Methods: We conducted a comprehensive comparative analysis of established predictive models, considering both time-series measurements and clinical notes from MIMIC-IV databases. Subsequently, we proposed a novel multi-modal model which integrates embeddings of top-performing unimodal models, including Long Short-Term Memory (LSTM) and BioMedBERT, and leverages both unstructured clinical notes and structured time series measurements derived from EHRs to enable the early prediction of AKI and CRRT.

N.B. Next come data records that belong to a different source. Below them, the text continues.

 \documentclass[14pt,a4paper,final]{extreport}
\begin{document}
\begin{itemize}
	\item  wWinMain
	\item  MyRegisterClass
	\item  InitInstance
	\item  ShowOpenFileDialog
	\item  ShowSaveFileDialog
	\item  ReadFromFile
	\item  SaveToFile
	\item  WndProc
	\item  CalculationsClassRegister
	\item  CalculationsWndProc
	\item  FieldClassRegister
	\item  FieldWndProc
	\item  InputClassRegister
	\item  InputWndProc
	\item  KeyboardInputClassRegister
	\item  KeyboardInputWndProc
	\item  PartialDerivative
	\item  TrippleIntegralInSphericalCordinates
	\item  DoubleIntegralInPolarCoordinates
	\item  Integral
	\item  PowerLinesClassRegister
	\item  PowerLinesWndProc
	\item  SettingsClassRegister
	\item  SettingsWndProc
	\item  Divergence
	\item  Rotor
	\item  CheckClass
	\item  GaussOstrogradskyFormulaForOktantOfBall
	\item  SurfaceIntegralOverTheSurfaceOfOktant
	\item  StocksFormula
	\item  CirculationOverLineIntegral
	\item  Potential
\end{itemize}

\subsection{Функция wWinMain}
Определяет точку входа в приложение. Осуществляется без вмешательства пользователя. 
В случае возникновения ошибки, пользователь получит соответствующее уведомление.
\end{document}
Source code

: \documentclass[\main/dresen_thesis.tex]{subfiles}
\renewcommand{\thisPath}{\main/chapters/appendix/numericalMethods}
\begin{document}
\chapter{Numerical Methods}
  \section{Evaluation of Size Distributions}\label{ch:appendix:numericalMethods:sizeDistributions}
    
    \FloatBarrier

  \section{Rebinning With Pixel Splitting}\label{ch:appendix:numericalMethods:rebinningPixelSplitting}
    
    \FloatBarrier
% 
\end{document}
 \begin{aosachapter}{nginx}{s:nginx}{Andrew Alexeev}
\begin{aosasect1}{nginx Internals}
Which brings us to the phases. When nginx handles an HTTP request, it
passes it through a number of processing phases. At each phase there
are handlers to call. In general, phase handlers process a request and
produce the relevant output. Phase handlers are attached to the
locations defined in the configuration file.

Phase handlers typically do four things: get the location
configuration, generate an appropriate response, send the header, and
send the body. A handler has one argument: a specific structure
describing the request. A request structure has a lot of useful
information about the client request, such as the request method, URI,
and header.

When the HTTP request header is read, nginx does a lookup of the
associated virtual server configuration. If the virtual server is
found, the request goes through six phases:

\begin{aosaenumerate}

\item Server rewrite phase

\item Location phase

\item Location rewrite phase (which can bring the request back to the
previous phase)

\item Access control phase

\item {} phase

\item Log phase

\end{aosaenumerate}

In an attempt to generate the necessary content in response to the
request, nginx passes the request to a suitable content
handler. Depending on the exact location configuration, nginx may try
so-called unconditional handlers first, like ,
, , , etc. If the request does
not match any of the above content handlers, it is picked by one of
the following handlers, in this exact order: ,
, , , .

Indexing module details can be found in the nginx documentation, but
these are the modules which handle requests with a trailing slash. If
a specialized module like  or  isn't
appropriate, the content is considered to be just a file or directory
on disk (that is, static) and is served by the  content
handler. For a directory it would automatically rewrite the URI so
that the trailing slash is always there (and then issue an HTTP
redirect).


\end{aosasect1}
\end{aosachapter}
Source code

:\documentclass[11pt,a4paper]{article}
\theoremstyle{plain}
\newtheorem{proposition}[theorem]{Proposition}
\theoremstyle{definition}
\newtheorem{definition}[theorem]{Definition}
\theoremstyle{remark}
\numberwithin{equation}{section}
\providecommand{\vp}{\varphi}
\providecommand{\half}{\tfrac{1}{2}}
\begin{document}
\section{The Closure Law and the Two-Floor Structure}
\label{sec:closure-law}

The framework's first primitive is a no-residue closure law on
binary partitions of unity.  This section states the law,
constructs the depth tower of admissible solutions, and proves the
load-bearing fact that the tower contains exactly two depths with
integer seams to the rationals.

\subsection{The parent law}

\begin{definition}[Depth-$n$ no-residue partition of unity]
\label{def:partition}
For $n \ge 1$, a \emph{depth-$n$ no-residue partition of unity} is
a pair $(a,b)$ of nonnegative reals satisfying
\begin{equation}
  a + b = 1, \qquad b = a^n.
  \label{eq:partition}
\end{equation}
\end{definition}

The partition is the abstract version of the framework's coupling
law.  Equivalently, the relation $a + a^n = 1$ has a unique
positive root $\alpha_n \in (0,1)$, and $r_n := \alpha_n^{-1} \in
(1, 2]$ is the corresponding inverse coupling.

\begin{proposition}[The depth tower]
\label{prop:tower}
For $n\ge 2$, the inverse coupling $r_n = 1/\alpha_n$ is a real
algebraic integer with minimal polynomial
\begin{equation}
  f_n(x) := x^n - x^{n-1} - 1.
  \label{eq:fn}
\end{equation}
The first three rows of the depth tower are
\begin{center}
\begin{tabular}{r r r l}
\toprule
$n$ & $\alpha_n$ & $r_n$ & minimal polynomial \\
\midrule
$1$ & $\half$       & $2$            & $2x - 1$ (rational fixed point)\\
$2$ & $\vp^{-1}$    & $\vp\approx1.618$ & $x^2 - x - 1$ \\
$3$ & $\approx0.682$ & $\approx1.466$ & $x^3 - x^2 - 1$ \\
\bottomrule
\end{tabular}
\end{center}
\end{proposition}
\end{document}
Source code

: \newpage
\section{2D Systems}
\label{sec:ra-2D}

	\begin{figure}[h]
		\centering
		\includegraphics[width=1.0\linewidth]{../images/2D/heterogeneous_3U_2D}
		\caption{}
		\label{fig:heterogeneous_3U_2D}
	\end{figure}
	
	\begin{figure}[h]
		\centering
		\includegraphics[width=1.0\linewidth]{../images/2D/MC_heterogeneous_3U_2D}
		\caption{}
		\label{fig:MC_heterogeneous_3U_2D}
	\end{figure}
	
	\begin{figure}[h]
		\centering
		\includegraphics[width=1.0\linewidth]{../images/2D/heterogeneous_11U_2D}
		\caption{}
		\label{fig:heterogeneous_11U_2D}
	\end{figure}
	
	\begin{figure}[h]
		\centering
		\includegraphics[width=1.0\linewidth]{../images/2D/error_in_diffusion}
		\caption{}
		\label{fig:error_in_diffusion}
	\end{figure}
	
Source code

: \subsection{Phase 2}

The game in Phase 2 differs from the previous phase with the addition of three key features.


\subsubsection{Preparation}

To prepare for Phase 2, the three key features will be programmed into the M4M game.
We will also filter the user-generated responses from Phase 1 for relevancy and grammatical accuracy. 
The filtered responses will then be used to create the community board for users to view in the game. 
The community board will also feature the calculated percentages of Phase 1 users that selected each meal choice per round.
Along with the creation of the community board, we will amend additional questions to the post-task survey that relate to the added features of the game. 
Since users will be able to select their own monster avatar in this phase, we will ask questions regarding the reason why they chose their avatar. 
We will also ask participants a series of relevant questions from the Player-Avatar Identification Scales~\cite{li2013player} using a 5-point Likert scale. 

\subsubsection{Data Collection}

Results: Our multimodal model achieved a lead time of at least 12 hours ahead of clinical manifestation, with an Area Under the Receiver Operating Characteristic Curve (AUROC) of 0.888 for AKI and 0.997 for CRRT, as well as an Area Under the Precision Recall Curve (AUPRC) of 0.727 for AKI and 0.840 for CRRT, respectively, which significantly outperformed the baseline models. Additionally, we performed a SHapley Additive exPlanation (SHAP) analysis using the expected gradients algorithm, which highlighted important, previously underappreciated predictive features for AKI and CRRT.
Conclusion: Our study revealed the importance and the technicality of applying longitudinal, multimodal modeling to improve early prediction of AKI and CRRT, offering insights for timely interventions. The performance and interpretability of our model indicate its potential for further assessment towards clinical applications, to ultimately optimize AKI management and enhance patient outcomes.